What is needed: Locate and copy each line in the data that contains the word "znaky".

☆ ☆ ☆ ☆

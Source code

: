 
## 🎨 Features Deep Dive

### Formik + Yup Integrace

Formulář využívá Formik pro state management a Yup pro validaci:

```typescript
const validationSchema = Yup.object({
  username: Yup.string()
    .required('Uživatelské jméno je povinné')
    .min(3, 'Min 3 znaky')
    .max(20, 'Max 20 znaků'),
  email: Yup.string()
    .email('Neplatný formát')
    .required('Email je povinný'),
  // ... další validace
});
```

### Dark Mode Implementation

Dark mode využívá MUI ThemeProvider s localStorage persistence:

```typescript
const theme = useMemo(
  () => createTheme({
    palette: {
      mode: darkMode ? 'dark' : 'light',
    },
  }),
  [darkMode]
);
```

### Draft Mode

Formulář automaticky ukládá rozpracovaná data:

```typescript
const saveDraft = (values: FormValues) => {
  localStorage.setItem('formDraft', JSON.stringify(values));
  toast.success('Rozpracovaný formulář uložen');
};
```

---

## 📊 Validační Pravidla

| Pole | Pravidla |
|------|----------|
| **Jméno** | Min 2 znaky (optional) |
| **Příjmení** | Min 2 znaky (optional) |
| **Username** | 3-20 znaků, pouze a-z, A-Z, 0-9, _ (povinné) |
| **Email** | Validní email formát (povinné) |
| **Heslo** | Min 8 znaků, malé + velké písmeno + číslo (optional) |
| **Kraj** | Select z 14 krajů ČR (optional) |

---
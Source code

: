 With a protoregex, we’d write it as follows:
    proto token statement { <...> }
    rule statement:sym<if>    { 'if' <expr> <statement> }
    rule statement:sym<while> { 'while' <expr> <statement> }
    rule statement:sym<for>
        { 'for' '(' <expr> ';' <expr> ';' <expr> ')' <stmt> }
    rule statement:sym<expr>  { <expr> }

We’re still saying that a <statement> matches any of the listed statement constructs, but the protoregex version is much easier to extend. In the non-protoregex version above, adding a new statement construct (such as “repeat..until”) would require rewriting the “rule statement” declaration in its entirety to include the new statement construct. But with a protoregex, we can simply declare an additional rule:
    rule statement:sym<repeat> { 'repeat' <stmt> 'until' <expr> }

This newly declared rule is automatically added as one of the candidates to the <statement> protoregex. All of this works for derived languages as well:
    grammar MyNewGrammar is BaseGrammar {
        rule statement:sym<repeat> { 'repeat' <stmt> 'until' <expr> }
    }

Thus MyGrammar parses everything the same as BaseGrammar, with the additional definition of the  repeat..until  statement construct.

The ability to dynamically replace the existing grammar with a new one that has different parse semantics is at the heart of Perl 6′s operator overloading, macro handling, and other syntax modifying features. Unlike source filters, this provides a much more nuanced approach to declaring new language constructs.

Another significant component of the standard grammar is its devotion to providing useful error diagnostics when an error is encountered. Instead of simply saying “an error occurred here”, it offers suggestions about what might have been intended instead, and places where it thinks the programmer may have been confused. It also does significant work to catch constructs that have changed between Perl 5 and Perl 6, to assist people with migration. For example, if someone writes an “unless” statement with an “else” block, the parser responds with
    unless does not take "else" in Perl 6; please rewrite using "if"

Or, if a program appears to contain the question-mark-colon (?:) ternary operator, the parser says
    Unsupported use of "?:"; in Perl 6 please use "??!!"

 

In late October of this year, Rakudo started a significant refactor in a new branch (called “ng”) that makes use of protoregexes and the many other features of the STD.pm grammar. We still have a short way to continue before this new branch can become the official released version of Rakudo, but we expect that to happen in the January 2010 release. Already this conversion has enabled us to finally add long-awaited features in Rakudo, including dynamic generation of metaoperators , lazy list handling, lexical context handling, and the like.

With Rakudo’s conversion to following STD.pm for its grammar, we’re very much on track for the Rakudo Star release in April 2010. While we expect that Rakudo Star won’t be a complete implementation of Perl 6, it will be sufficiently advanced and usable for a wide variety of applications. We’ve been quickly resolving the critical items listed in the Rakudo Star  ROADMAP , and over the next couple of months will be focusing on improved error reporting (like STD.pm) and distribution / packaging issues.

☆ ☆ ☆ ☆

Exercise solution:
    .min(3, 'Min 3 znaky')
| **Jméno** | Min 2 znaky (optional) |
| **Příjmení** | Min 2 znaky (optional) |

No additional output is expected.